Llegamos a Miami una mañana fría de febrero casi tan aterrados como el primer día de colegio. Habíamos dejado una casa grande, muchos amigos y dos familias llorando a mares para empezar una aventura incierta en otra tierra. Traíamos a cuestas preguntas, reproches, y otros tantos cuestionamientos de padres, hermanos, familiares y conocidos. Nada fuera de lo común; solo la dinámica usual de la típica familia latina donde todos, poco mas poco menos, hablan, opinan y siempre saben de todo.
Sería injusto decir que arriesgábamos todo; a la corta o la larga mucho estaba resuelto de antemano. Desde el materialismo impuesto por el vil metal, contábamos con casa, auto y buen trabajo. Pero dejando de lado los beneficios económicos, esos que no garantizan la felicidad pero que mucho resuelven, estábamos solos y a los gritos con una bolsa llena de preguntas.
La paradoja de conocer mucho una ciudad sin conocer a nadie. La experiencia acotada a la visión del turista. La torturante interacción social ceñida al saludo de compromiso, cuando el ascensor ya queda chico y no queda mas remedio que decir “hello”.
Por suerte ya pasaron muchos años desde ese febrero y el Miami de entonces ya nos parece otro. No hay familia; pero nuestros amigos compensan por ellos. Buenos amigos. Gente que, como nosotros, tuvo que hacer su camino en esta ciudad donde nadie parece haber nacido.
De Miami son los bebés, los chicos chiquitos; pero parece no haber nativos de mas de 18. La mitad de la población es cubana; y los pocos americanos que tenemos vienen de otros estados. Lo que queda, el resto, lo arman ejecutivos expatriados que dicen ser mas de lo que son, gerentes de marketing berretas y con ínfulas, millonarios extranjeros atemorizados, un puñado de artistas top, muchos deportistas retirados y alguno que otro político de pasado oscuro que, con el tiempo, quedo reivindicado.
Que ninguno sea de aquí, a la larga, es una ventaja. A priori nadie conoce a nadie. Y a todos, salvo algún Neanderthal de esos que nunca faltan, les asiste la necesidad de relacionarse socialmente. Fiestas de cumpleaños, cenas, copas, sábados de deporte, bautismos, comuniones y la vida escolar de nuestros hijos, que aburre mucho pero a la larga suma, terminan generando un verdadero círculo social. Amplio y a la vez extraño. De pueblo chico e infierno grande, pero sin duda mucho mas divertido y diverso que el de cualquier ciudad normal.
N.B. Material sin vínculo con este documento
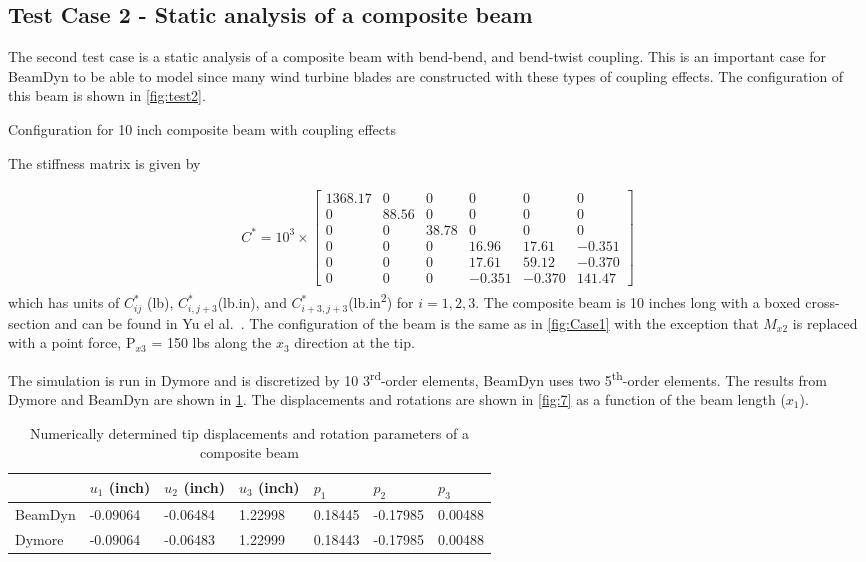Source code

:\documentclass[letterpaper,12pt]{article}
\begin{document}
\newpage

\subsection{Test Case 2 - Static analysis of a composite beam}
The second test case is a static analysis of a composite beam with bend-bend, and bend-twist coupling. This is an important case for BeamDyn to be able to model since many wind turbine blades are constructed with these types of coupling effects. The configuration of this beam is shown in \ref{fig:test2}. 
 
  {Configuration for 10 inch composite beam with coupling effects}
 
 The stiffness matrix is given by

\begin{align*}
C^* = 10^3 \times \begin{bmatrix}
	1368.17 & 0     & 0     & 0      & 0      & 0      \\
	0       & 88.56 & 0     & 0      & 0      & 0      \\
	0       & 0     & 38.78 & 0      & 0      & 0      \\
	0       & 0     & 0     & 16.96  & 17.61  & -0.351 \\
	0       & 0     & 0     & 17.61  & 59.12  & -0.370 \\
	0       & 0     & 0     & -0.351 & -0.370 & 141.47
\end{bmatrix}
\end{align*}
which has units of $C^*_{ij}$ (lb), $C^*_{i,j+3}$(lb.in), and $C^*_{i+3, j+3}$(lb.in\textsuperscript{2}) for $i=1, 2, 3$. The composite beam is 10 inches long with a boxed cross-section and can be found in Yu el al.\ \cite{Yu-etal:2002}. The configuration of the beam is the same as in \ref{fig:Case1} with the exception that $M_{x2}$ is replaced with a point force, P$_{x3}$ = 150 lbs along the $x_3$ direction at the tip. 

The simulation is run in Dymore and is discretized by 10 3\textsuperscript{rd}-order elements, BeamDyn uses two 5\textsuperscript{th}-order elements. The results from Dymore and BeamDyn are shown in \ref{tab:results 2}. The displacements and rotations are shown in \ref{fig:7} as a function of the beam length ($x_1$).

\begin{table}
\caption{\label{tab:results 2} Numerically determined tip displacements and rotation parameters of a composite beam}
\begin{center}
    \begin{tabular}{| l | l | l | l | l | l | l |}
    	\hline
    	        & $u_1$ (inch) & $u_2$ (inch) & $u_3$ (inch) & $p_1$   & $p_2$    & $p_3$   \\ \hline
    	BeamDyn & -0.09064     & -0.06484     & 1.22998      & 0.18445 & -0.17985 & 0.00488 \\ \hline
    	Dymore     & -0.09064     & -0.06483     & 1.22999      & 0.18443 & -0.17985 & 0.00488 \\ \hline
    \end{tabular}
\end{center}
\end{table}
\end{document}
Muchos podemos afirmar que, con el tiempo, nos hemos recibido de inmigrantes. Experimentamos la extraña sensación de llegar a casa en un país distinto al nuestro. Nuestros hijos nacieron aquí; nuestro trabajo no tiene otro destino. Esta ciudad es, en definitiva, nuestro lugar.
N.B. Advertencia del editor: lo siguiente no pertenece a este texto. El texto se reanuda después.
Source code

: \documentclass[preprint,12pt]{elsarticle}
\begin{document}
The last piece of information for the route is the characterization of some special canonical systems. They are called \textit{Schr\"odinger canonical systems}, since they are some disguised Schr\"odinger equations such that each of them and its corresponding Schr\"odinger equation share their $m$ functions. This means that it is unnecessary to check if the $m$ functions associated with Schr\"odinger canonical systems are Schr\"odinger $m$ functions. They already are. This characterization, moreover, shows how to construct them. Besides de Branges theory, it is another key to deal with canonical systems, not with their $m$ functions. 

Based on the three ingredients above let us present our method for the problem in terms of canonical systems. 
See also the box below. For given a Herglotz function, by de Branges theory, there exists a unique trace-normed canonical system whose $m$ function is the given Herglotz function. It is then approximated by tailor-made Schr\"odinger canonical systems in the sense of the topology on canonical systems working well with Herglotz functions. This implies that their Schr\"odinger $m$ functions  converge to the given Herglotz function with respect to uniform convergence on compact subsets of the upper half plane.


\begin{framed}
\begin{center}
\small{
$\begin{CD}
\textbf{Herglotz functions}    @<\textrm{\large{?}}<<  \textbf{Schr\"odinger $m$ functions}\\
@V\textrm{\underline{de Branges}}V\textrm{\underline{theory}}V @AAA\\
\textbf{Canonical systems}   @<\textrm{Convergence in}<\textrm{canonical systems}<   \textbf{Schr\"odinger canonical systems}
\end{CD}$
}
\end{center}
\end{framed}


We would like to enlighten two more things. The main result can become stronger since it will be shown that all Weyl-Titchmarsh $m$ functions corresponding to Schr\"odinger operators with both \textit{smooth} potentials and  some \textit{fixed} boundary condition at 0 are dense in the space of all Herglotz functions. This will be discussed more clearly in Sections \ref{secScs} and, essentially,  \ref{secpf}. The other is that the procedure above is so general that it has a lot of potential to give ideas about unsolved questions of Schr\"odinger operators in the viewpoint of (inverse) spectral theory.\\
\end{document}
Pero cuando uno piensa que todo está resuelto, alguien, en algún lado y de repente, dice que es momento de volver. Por una decisión corporativa, por la bendita crisis europea o porque el visado ya no se renueva. Por cualquier razón, muchos de nuestros amigos emprenderán el largo camino de vuelta este próximo verano.
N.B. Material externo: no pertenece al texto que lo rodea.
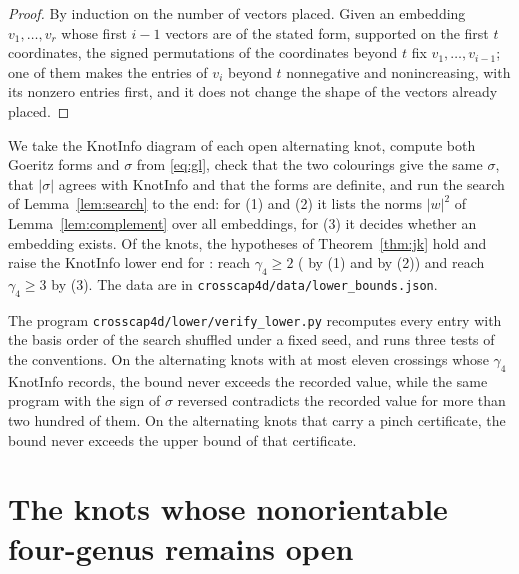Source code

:\documentclass[11pt]{amsart}
\theoremstyle{definition}
\theoremstyle{remark}
\numberwithin{equation}{section}
\begin{document}
\begin{proof}
By induction on the number of vectors placed. Given an embedding $v_1,\dots,v_r$ whose first
$i-1$ vectors are of the stated form, supported on the first $t$ coordinates, the signed
permutations of the coordinates beyond $t$ fix $v_1,\dots,v_{i-1}$; one of them makes the
entries of $v_i$ beyond $t$ nonnegative and nonincreasing, with its nonzero entries first,
and it does not change the shape of the vectors already placed.
\end{proof}

We take the KnotInfo diagram of each open alternating knot, compute both Goeritz forms and
$\sigma$ from \eqref{eq:gl}, check that the two colourings give the same $\sigma$, that
$|\sigma|$ agrees with KnotInfo and that the forms are definite, and run the search of
Lemma~\ref{lem:search} to the end: for (1) and (2) it lists the norms $|w|^2$ of
Lemma~\ref{lem:complement} over all embeddings, for (3) it decides whether an embedding
exists. Of the \ntotal{} knots, the hypotheses of Theorem~\ref{thm:jk} hold and raise the
KnotInfo lower end for \nlower{}: \nlowertwo{} reach $\gamma_4\ge2$ (\nlowerten{} by (1)
and \nlowertwelve{} by (2)) and \nlowerthree{} reach $\gamma_4\ge3$ by (3). The data are in
\texttt{crosscap4d/data/lower\_bounds.json}.

The program \texttt{crosscap4d/lower/verify\_lower.py} recomputes every entry with the basis
order of the search shuffled under a fixed seed, and runs three tests of the conventions. On
the alternating knots with at most eleven crossings whose $\gamma_4$ KnotInfo records, the
bound never exceeds the recorded value, while the same program with the sign of $\sigma$
reversed contradicts the recorded value for more than two hundred of them. On the
alternating knots that carry a pinch certificate, the bound never exceeds the upper bound of
that certificate.

\begin{table}[htbp]
\centering
\countstable
\caption{Open entries of $\gamma_4$ in KnotInfo 2026.10.5 and what the certificates give.
``Settled'': the value is now known; ``lowered'': the upper bound is lower.}
\label{tab:counts}
\end{table}

\section{The knots whose nonorientable four-genus remains open}\label{sec:gopen}
\end{document}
Se van para no volver. Regresan a un lugar que, de tan conocido, ya es distinto. A la misma ciudad de siempre. La que alguna vez sintieron propia pero que ya no les pertenece.
Y acá quedamos los otros. Mas acompañados que al principio, pero masticando una soledad rara, nueva, distinta. La experiencia nos dice que el tiempo volverá a agrandar el círculo y que las amistades que aquí se forjaron, seguramente, podrán perdurarar en el tiempo mas allá de la distancia.
Pero nos quedamos tristes mas allá de las fiestas de despedida que ya se programan. Y nos invade un poco el frío de ese febrero de 2002.
A los que se van la extraña sensación de dejar su casa de siempre, su gente, el trabajo que vinieron a forjar. En definitiva, la íntima convicción de saber que alguien, de un día para el otro y de repente, les acaba de arrancar la vida de un solo tirón.